# Solving WORDLE with Information Theory

This is the companion notebook of this [post](https://jaclx5.github.io/wardle) with the same title.

(add a pointer to the wordle solution game).

## Seting up the stage

In [1]:
import copy
import math
import re

from functools import reduce
from collections import Counter

from tqdm import tqdm

In [2]:
WORDS_FILE = "words05.txt"

ALL_LETTERS = list(map(chr, range(65, 91))) # all letters A-Z

Here we'll use the list of 5 letters extracted from the Ubuntu English dictionary:

In [3]:
words = open(WORDS_FILE).read().strip().split("\n")

## Most Informative Letters

The first question we want to answer is: "What is the most informative letter"?

Let's start by counting the occurence of each letter in each individual positions.

In [4]:
N = len(words)

cmap = []
imap = []

# loop over the 5 positions
for i in range(5):
    cchar = {}

    # loop over the letters of the alphabet
    for c in ALL_LETTERS:
        (g, y, x) = (0, 0, 0)
        
        # loop over all words
        # and count the number of times letter `c`...
        for w in words:
            if w[i] == c:
                # ...appears in position i-th
                g += 1
            elif c in w:
                # ...appears in the word
                y += 1
            else:
                # ...does not appear in the word
                x += 1
        
        # store the counts for letter `c`
        cchar[c] = {'g': g, 'y': y, 'x': x}
    
    # store the counts for position `i`
    cmap.append(cchar)

Now we can ask, for example, how many times:

"A" and "Z" appear in the 1st position:

In [5]:
cmap[0]['A']['g'], cmap[0]['Z']['g']

(228, 13)

"A" and "Z" appear in the word but not in the 1st position:

In [6]:
cmap[0]['A']['y'], cmap[0]['Z']['y']

(1508, 75)

In [7]:
# "A" and "Z" do not appear in the word
cmap[0]['A']['x'], cmap[0]['Z']['x'], 

(2858, 4506)

Now, that we have counts, wehave everyting to compute the probabilities and the quantity of information of each letter in each position.

In [8]:
inf_map = []

for i, v in enumerate(cmap):
    inf = {}
    
    for c, counts in v.items():
        # probability of each of the outcomes for letter `c` at position `i`
        pg, py, px = (counts['g']+1)/(N+1), (counts['y']+1)/(N+1), (counts['x']+1)/(N+1)
        
        # quantity of information
        inf[c] = -(pg * math.log2(pg) + py * math.log2(py) + px * math.log2(px))
        
    inf_map.append(inf)

Note that in the probability formula above, instead of simply computing:

$P(g) = {g_{count} \over N}$

we use instead:

$P(g) = {{g_{count} + 1} \over {N + 1}}$

This is a called smooting and it's a technical trick to avoid probabilities 0 which would make our life miserabel when computing logarithms.

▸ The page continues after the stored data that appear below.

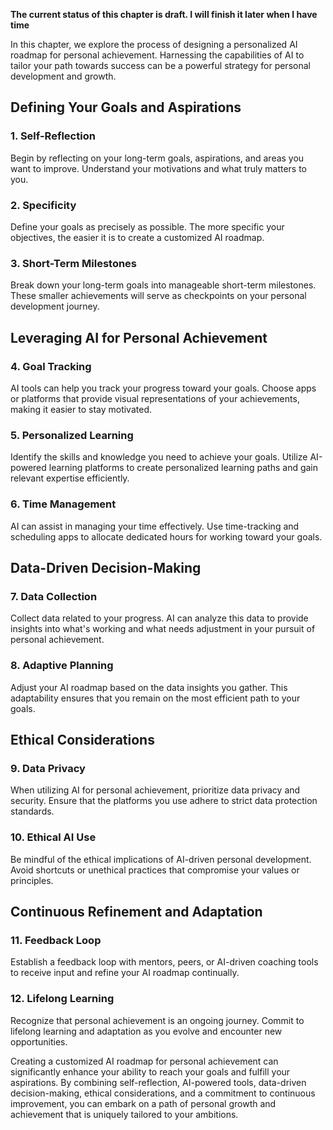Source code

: **The current status of this chapter is draft. I will finish it later when I have time**

In this chapter, we explore the process of designing a personalized AI roadmap for personal achievement. Harnessing the capabilities of AI to tailor your path towards success can be a powerful strategy for personal development and growth.

Defining Your Goals and Aspirations
-----------------------------------

### **1. Self-Reflection**

Begin by reflecting on your long-term goals, aspirations, and areas you want to improve. Understand your motivations and what truly matters to you.

### **2. Specificity**

Define your goals as precisely as possible. The more specific your objectives, the easier it is to create a customized AI roadmap.

### **3. Short-Term Milestones**

Break down your long-term goals into manageable short-term milestones. These smaller achievements will serve as checkpoints on your personal development journey.

Leveraging AI for Personal Achievement
--------------------------------------

### **4. Goal Tracking**

AI tools can help you track your progress toward your goals. Choose apps or platforms that provide visual representations of your achievements, making it easier to stay motivated.

### **5. Personalized Learning**

Identify the skills and knowledge you need to achieve your goals. Utilize AI-powered learning platforms to create personalized learning paths and gain relevant expertise efficiently.

### **6. Time Management**

AI can assist in managing your time effectively. Use time-tracking and scheduling apps to allocate dedicated hours for working toward your goals.

Data-Driven Decision-Making
---------------------------

### **7. Data Collection**

Collect data related to your progress. AI can analyze this data to provide insights into what's working and what needs adjustment in your pursuit of personal achievement.

### **8. Adaptive Planning**

Adjust your AI roadmap based on the data insights you gather. This adaptability ensures that you remain on the most efficient path to your goals.

Ethical Considerations
----------------------

### **9. Data Privacy**

When utilizing AI for personal achievement, prioritize data privacy and security. Ensure that the platforms you use adhere to strict data protection standards.

### **10. Ethical AI Use**

Be mindful of the ethical implications of AI-driven personal development. Avoid shortcuts or unethical practices that compromise your values or principles.

Continuous Refinement and Adaptation
------------------------------------

### **11. Feedback Loop**

Establish a feedback loop with mentors, peers, or AI-driven coaching tools to receive input and refine your AI roadmap continually.

### **12. Lifelong Learning**

Recognize that personal achievement is an ongoing journey. Commit to lifelong learning and adaptation as you evolve and encounter new opportunities.

Creating a customized AI roadmap for personal achievement can significantly enhance your ability to reach your goals and fulfill your aspirations. By combining self-reflection, AI-powered tools, data-driven decision-making, ethical considerations, and a commitment to continuous improvement, you can embark on a path of personal growth and achievement that is uniquely tailored to your ambitions.

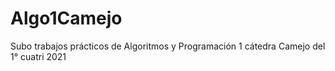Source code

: # Algo1Camejo
Subo trabajos prácticos de Algoritmos y Programación 1 cátedra Camejo del 1° cuatri 2021
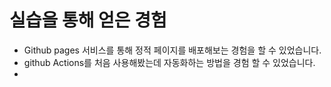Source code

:# 실습을 통해 얻은 경험
- Github pages 서비스를 통해 정적 페이지를 배포해보는 경험을 할 수 있었습니다.
- github Actions를 처음 사용해봤는데 자동화하는 방법을 경험 할 수 있었습니다.
-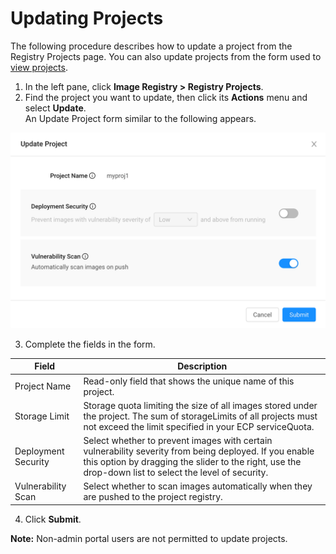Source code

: # Updating Projects

The following procedure describes how to update a project from the Registry Projects page. You can also update projects from the form used to [view projects](</docs/portal/image-registry/viewing-projects.md>).

1. In the left pane, click **Image Registry > Registry Projects**.
2. Find the project you want to update, then click its **Actions** menu and select **Update**.</ul></li> An Update Project form similar to the following appears.

<p align=center><img src="/docs/resources/images/registry/update-project.png" width="600"></p>

3. Complete the fields in the form.
   
| **Field**              | **Description**                                                                                 |
| -----------------------|-------------------------------------------------------------------------------------------------| 
| Project Name           | Read-only field that shows the unique name of this project.                                    |
| Storage Limit    | Storage quota limiting the size of all images stored under the project. The sum of storageLimits of all projects must not exceed the limit specified in your ECP serviceQuota.                                |
| Deployment Security    | Select whether to prevent images with certain vulnerability severity from being deployed. If you enable this option by dragging the slider to the right, use the drop-down list to select the level of security.       |
| Vulnerability Scan     | Select whether to scan images automatically when they are pushed to the project registry.       |
4. Click **Submit**.

**Note:** Non-admin portal users are not permitted to update projects.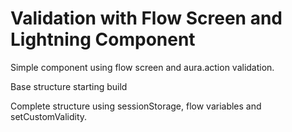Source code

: # Validation with Flow Screen and Lightning Component

Simple component using flow screen and aura.action validation.

Base structure starting build

Complete structure using sessionStorage, flow variables and setCustomValidity.
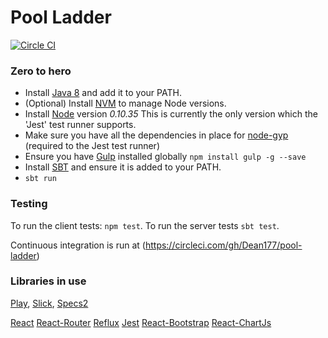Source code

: # Pool Ladder #
[![Circle CI](https://circleci.com/gh/Dean177/pool-ladder/tree/master.svg?style=svg)](https://circleci.com/gh/Dean177/pool-ladder/tree/master)


### Zero to hero ###
 - Install [Java 8](http://www.oracle.com/technetwork/java/javase/downloads/jdk8-downloads-2133151.html) and add it to your PATH.
 - (Optional) Install [NVM](https://github.com/creationix/nvm) to manage Node versions.
 - Install [Node](https://nodejs.org/) version *0.10.35* This is currently the only version which the 'Jest' test runner supports. 
 - Make sure you have all the dependencies in place for [node-gyp](https://github.com/TooTallNate/node-gyp) (required to the Jest test runner)
 - Ensure you have [Gulp](http://gulpjs.com/) installed globally `npm install gulp -g --save`
 - Install [SBT](http://www.scala-sbt.org/download.html) and ensure it is added to your PATH.
 - `sbt run`

   
### Testing ###
To run the client tests: `npm test`.
To run the server tests `sbt test`.

Continuous integration is run at (https://circleci.com/gh/Dean177/pool-ladder)

### Libraries in use ###
[Play](https://www.playframework.com/documentation/2.4.x/Home),
[Slick](http://slick.typesafe.com/doc/3.0.0/), 
[Specs2](https://www.playframework.com/documentation/2.4.x/ScalaTestingWithSpecs2)

[React](https://facebook.github.io/react/docs/getting-started.html)
[React-Router](http://rackt.github.io/react-router/)
[Reflux](https://github.com/spoike/refluxjs)
[Jest](https://facebook.github.io/jest/docs/tutorial.html#content)
[React-Bootstrap](http://react-bootstrap.github.io/components.html)
[React-ChartJs](https://github.com/jhudson8/react-chartjs)

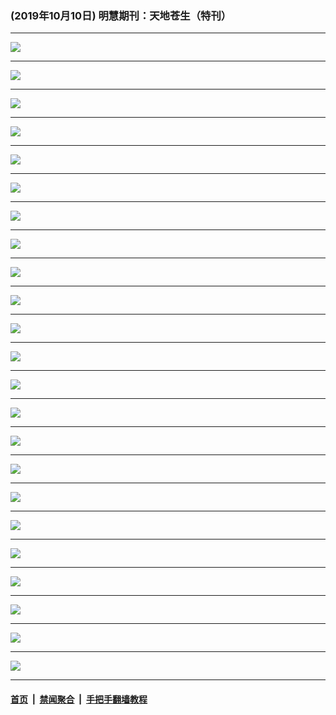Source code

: ### (2019年10月10日) 明慧期刊：天地苍生（特刊）

---

<img src="http://qikan.minghui.org/mhqkpage/qikanimage/2019/10/09/baozhen-read-a3-online1.png"/><hr/>
<img src="http://qikan.minghui.org/mhqkpage/qikanimage/2019/10/09/baozhen-read-a3-online2.png"/><hr/>
<img src="http://qikan.minghui.org/mhqkpage/qikanimage/2019/10/09/baozhen-read-a3-online3.png"/><hr/>
<img src="http://qikan.minghui.org/mhqkpage/qikanimage/2019/10/09/baozhen-read-a3-online4.png"/><hr/>
<img src="http://qikan.minghui.org/mhqkpage/qikanimage/2019/10/09/baozhen-read-a3-online5.png"/><hr/>
<img src="http://qikan.minghui.org/mhqkpage/qikanimage/2019/10/09/baozhen-read-a3-online6.png"/><hr/>
<img src="http://qikan.minghui.org/mhqkpage/qikanimage/2019/10/09/baozhen-read-a3-online7.png"/><hr/>
<img src="http://qikan.minghui.org/mhqkpage/qikanimage/2019/10/09/baozhen-read-a3-online8.png"/><hr/>
<img src="http://qikan.minghui.org/mhqkpage/qikanimage/2019/10/09/baozhen-read-a3-online9.png"/><hr/>
<img src="http://qikan.minghui.org/mhqkpage/qikanimage/2019/10/09/baozhen-read-a3-online10.png"/><hr/>
<img src="http://qikan.minghui.org/mhqkpage/qikanimage/2019/10/09/baozhen-read-a3-online11.png"/><hr/>
<img src="http://qikan.minghui.org/mhqkpage/qikanimage/2019/10/09/baozhen-read-a3-online12.png"/><hr/>
<img src="http://qikan.minghui.org/mhqkpage/qikanimage/2019/10/09/baozhen-read-a3-online13.png"/><hr/>
<img src="http://qikan.minghui.org/mhqkpage/qikanimage/2019/10/09/baozhen-read-a3-online14.png"/><hr/>
<img src="http://qikan.minghui.org/mhqkpage/qikanimage/2019/10/09/baozhen-read-a3-online15.png"/><hr/>
<img src="http://qikan.minghui.org/mhqkpage/qikanimage/2019/10/09/baozhen-read-a3-online16.png"/><hr/>
<img src="http://qikan.minghui.org/mhqkpage/qikanimage/2019/10/09/baozhen-read-a3-online17.png"/><hr/>
<img src="http://qikan.minghui.org/mhqkpage/qikanimage/2019/10/09/baozhen-read-a3-online18.png"/><hr/>
<img src="http://qikan.minghui.org/mhqkpage/qikanimage/2019/10/09/baozhen-read-a3-online19.png"/><hr/>
<img src="http://qikan.minghui.org/mhqkpage/qikanimage/2019/10/09/baozhen-read-a3-online20.png"/><hr/>
<img src="http://qikan.minghui.org/mhqkpage/qikanimage/2019/10/09/baozhen-read-a3-online21.png"/><hr/>
<img src="http://qikan.minghui.org/mhqkpage/qikanimage/2019/10/09/baozhen-read-a3-online22.png"/><hr/>
<img src="http://qikan.minghui.org/mhqkpage/qikanimage/2019/10/09/baozhen-read-a3-online23.png"/><hr/>


#### [首页](../../../..) &nbsp;|&nbsp; [禁闻聚合](https://github.com/gfw-breaker/banned-news) &nbsp;|&nbsp; [手把手翻墙教程](https://github.com/gfw-breaker/guides) 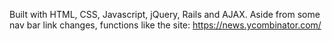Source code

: Built with HTML, CSS, Javascript, jQuery, Rails and AJAX. Aside from some nav bar link changes, functions like the site: https://news.ycombinator.com/
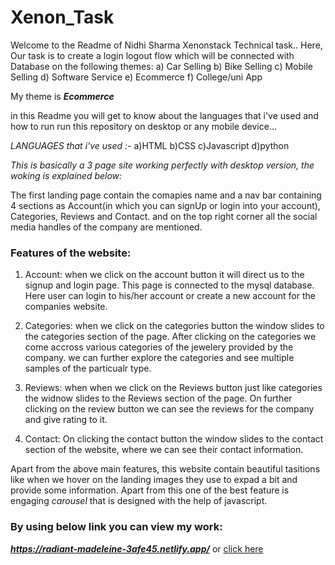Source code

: # Xenon_Task
Welcome to the Readme of Nidhi Sharma Xenonstack Technical task.. Here, Our task is to create a login logout flow which will be connected with Database on the following themes: a) Car Selling b) Bike Selling c) Mobile Selling d) Software Service e) Ecommerce f) College/uni App

My theme is ***Ecommerce***

in this Readme you will get to know about the languages that i've used and how to run run this repository on desktop or any mobile device...

*LANGUAGES that i've used :-*
a)HTML 
b)CSS 
c)Javascript 
d)python 

*This is basically a 3 page site working perfectly with desktop version, the woking is explained below:*

The first landing page contain the comapies name and a nav bar containing 4 sections as Account(in which you can signUp or login into your account), Categories, Reviews and Contact. and on the top right corner all the social media handles of the company are mentioned.

### Features of the website:

1. Account: when we click on the account button it will direct us to the signup and login page. This page is connected to the mysql database. Here user can login to his/her account or create a new account for the companies website.

2. Categories: when we click on the categories button the window slides to the categories section of the page. After clicking on the categories we come accross various categories of the jewelery provided by the company. we can further explore the categories and see multiple samples of the particualr type.

3. Reviews: when when we click on the Reviews button just like categories the widnow slides to the Reviews section of the page.  On further clicking on the review button we can see the reviews for the company and give rating to it.

4. Contact: On clicking the contact button the window slides to the contact section of the website, where we can see their contact information.

Apart from the above main features, this website contain beautiful tasitions like when we hover on the landing images they use to expad a bit and provide some information. Apart from this one of the best feature is engaging *carousel* that is designed with the help of javascript.


### By using below link you can view  my work:
***https://radiant-madeleine-3afe45.netlify.app/***
or [click here](https://radiant-madeleine-3afe45.netlify.app/)
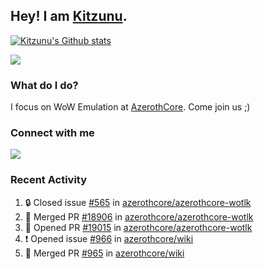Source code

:## Hey! I am [Kitzunu](https://Github.com/Kitzunu).

<!--<a href="https://github-readme-stats.kitzunu.vercel.app/api?username=Kitzunu&show_icons=true&theme=dark">
  <img align="center" src="https://github-readme-stats.kitzunu.vercel.app/api?username=Kitzunu&show_icons=true&theme=dark" />
</a>-->

[![Kitzunu's Github stats](https://github-readme-stats.vercel.app/api?username=kitzunu&theme=github_dark&show_icons=true)](https://github.com/Kitzunu)

<a href="https://github-readme-stats.kitzunu.vercel.app/api?username=Kitzunu&show_icons=true&theme=dark">
  <img align="center" src="https://github-readme-stats.vercel.app/api/top-langs/?username=Kitzunu&layout=compact&theme=dark" />
</a>

### What do I do?

I focus on WoW Emulation at [AzerothCore](https://Github.com/AzerothCore). Come join us ;)

### Connect with me
[![](https://img.shields.io/badge/AzerothCore%20Discord-Connect%20with%20me!-green)](https://discord.com/invite/gkt4y2x)

### Recent Activity

<!--START_SECTION:activity-->
1. 🔒 Closed issue [#565](https://github.com/azerothcore/azerothcore-wotlk/issues/565) in [azerothcore/azerothcore-wotlk](https://github.com/azerothcore/azerothcore-wotlk)
2. 🎉 Merged PR [#18906](https://github.com/azerothcore/azerothcore-wotlk/pull/18906) in [azerothcore/azerothcore-wotlk](https://github.com/azerothcore/azerothcore-wotlk)
3. 💪 Opened PR [#19015](https://github.com/azerothcore/azerothcore-wotlk/pull/19015) in [azerothcore/azerothcore-wotlk](https://github.com/azerothcore/azerothcore-wotlk)
4. ❗ Opened issue [#966](https://github.com/azerothcore/wiki/issues/966) in [azerothcore/wiki](https://github.com/azerothcore/wiki)
5. 🎉 Merged PR [#965](https://github.com/azerothcore/wiki/pull/965) in [azerothcore/wiki](https://github.com/azerothcore/wiki)
<!--END_SECTION:activity-->
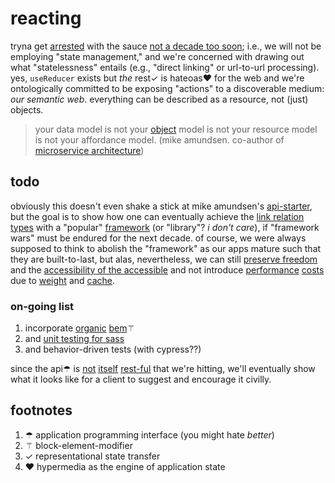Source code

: # reacting

tryna get [arrested][arrested] with the sauce [not a decade too soon][fielding]; 
i.e., we will not be employing "state management," and we're concerned with 
drawing out what "statelessness" entails (e.g., "direct linking" or url-to-url 
processing). yes, `useReducer` exists but *the* rest✓ is hateoas❤︎ for the web 
and we're ontologically committed to be exposing "actions" to a discoverable 
medium: *our semantic web*. everything can be described as a resource, not (just)
objects.

> your data model is not your [object] model is not your resource model is not your affordance model.
> (mike amundsen. co-author of [microservice architecture][ma])

## todo

obviously this doesn't even shake a stick at mike amundsen's [api-starter][starter], but 
the goal is to show how one can eventually achieve the [link relation types][lrt]
with a "popular" [framework][framework] (or "library"? *i don't care*), if "framework wars" must be endured for the next 
decade. of course, we were always supposed to think to abolish the "framework" as 
our apps mature such that they are built-to-last, but alas, nevertheless, we 
can still [preserve freedom][freedom] and the [accessibility of the accessible][a11y] 
and not introduce [performance][perf] [costs][slow] due to [weight][mf] and [cache][hard].

### on-going list

1. incorporate [organic][organic] [bem][bem]⚚
2. and [unit testing for sass][unit]
3. and behavior-driven tests (with cypress??)

since the api☂︎ is 
[not][misc] [itself][hateoas] [rest-ful][siren] that we're hitting, we'll eventually show 
what it looks like for a client to suggest and encourage it civilly.

## footnotes

1. ☂︎ application programming interface (you might hate *better*)
2. ⚚ block-element-modifier
3. ✓ representational state transfer
4. ❤︎ hypermedia as the engine of application state

[arrested]: https://www.researchgate.net/publication/4083481_Extending_the_REpresentational_State_Transfer_REST_architectural_style_for_decentralized_systems
[fielding]: https://roy.gbiv.com/untangled/2008/rest-apis-must-be-hypertext-driven
[lrt]: https://www.iana.org/assignments/link-relations/link-relations.xhtml
[framework]: https://insights.stackoverflow.com/trends?tags=jquery%2Cangularjs%2Cangular%2Creactjs
[freedom]: https://www.gnu.org/philosophy/javascript-trap.html
[perf]: https://www.webperf.tips/tip/cached-js-misconceptions/
[slow]: https://www.nngroup.com/articles/the-need-for-speed/
[a11y]: https://www.accessibility.uxdesign.cc/
[mf]: https://github.com/lyoshenka/awesome-motherfucking-website
[hard]: https://www.martinfowler.com/bliki/TwoHardThings.html
[misc]: https://mamund.site44.com/articles/objects-v-messages/index.html
[starter]: https://github.com/mamund/api-starter/blob/master/darrt/transitions.js
[hateoas]: https://apisyouwonthate.com/blog/common-hypermedia-patterns-with-json-hyper-schema
[siren]: https://github.com/kevinswiber/siren
[bem]: https://css-tricks.com/abem-useful-adaptation-bem/
[organic]: https://krasimir.github.io/organic-css/
[unit]: https://www.educative.io/blog/sass-tutorial-unit-testing-with-sass-true
[object]: https://mamund.site44.com/articles/objects-v-messages/index.html
[ma]: https://www.programmer-books.com/wp-content/uploads/2019/07/Microservice-Architecture.pdf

The final values will be slightly different but the overall result will not change.

We could have computed both quantities at the same time while counting the letters, but I find it more pedagogic this way.

So, what it the most (and the least) informative letter (MIL) for each position?

In [9]:
print("The Most Informative Letters are:")

for i in range(5):   
    c = max(inf_map[i], key=inf_map[i].get)
    print(f"Pos {i+1}: '{c}' with a {inf_map[i][c]:3.2f} bits of information.")

The Most Informative Letters are:
Pos 1: 'S' with a 1.42 bits of information.
Pos 2: 'E' with a 1.37 bits of information.
Pos 3: 'A' with a 1.29 bits of information.
Pos 4: 'E' with a 1.46 bits of information.
Pos 5: 'S' with a 1.45 bits of information.


In [10]:
print("The Least Informative Letters are:")

for i in range(5):   
    c = min(inf_map[i], key=inf_map[i].get)
    print(f"Pos {i+1}: '{c}' with a {inf_map[i][c]:3.2f} bits of information.")

The Least Informative Letters are:
Pos 1: 'Q' with a 0.09 bits of information.
Pos 2: 'Q' with a 0.08 bits of information.
Pos 3: 'Q' with a 0.08 bits of information.
Pos 4: 'Q' with a 0.08 bits of information.
Pos 5: 'Q' with a 0.08 bits of information.


Poor letter "_Q_"!

# Which Word Maximizes the Individual Letter Information?

We can sum the quantity of information of all letter of a word and look for the word that maximizes that value:

In [11]:
max_inf = 0
max_word = ""

for w in words:
    # sum the quantity of information of each letter of the word `w`
    inf = sum([inf_map[i][c] for i, c in enumerate(w)])
    
    if inf > max_inf:
        max_inf, max_word = inf, w

And the word is:

In [12]:
max_word

'SAREE'

Letters are not independent:

In [13]:
def occurences(seq, words):
    print(f"'{seq}' occurs {sum(map(lambda w: w.count(seq), words))} times in all words.")

occurences("E", words)
occurences("T", words)

'E' occurs 2443 times in all words.
'T' occurs 1266 times in all words.


Knowing thar we find almost twice more "E" than "T" in all words.

In [14]:
occurences("AE", words)

'AE' occurs 12 times in all words.


And that we find 12 "E" after "A", we would expect to find (by independence) 6 "T" after "A":

In [15]:
occurences("AT", words)

'AT' occurs 129 times in all words.


In fact we find 129, slightly more than 6, which points strongly against the independence of letter occurence, which is, by the way, common knowledge!

# Most Informative Word

Lets extend the Most Informative Letter approach the find the Most Informative Word.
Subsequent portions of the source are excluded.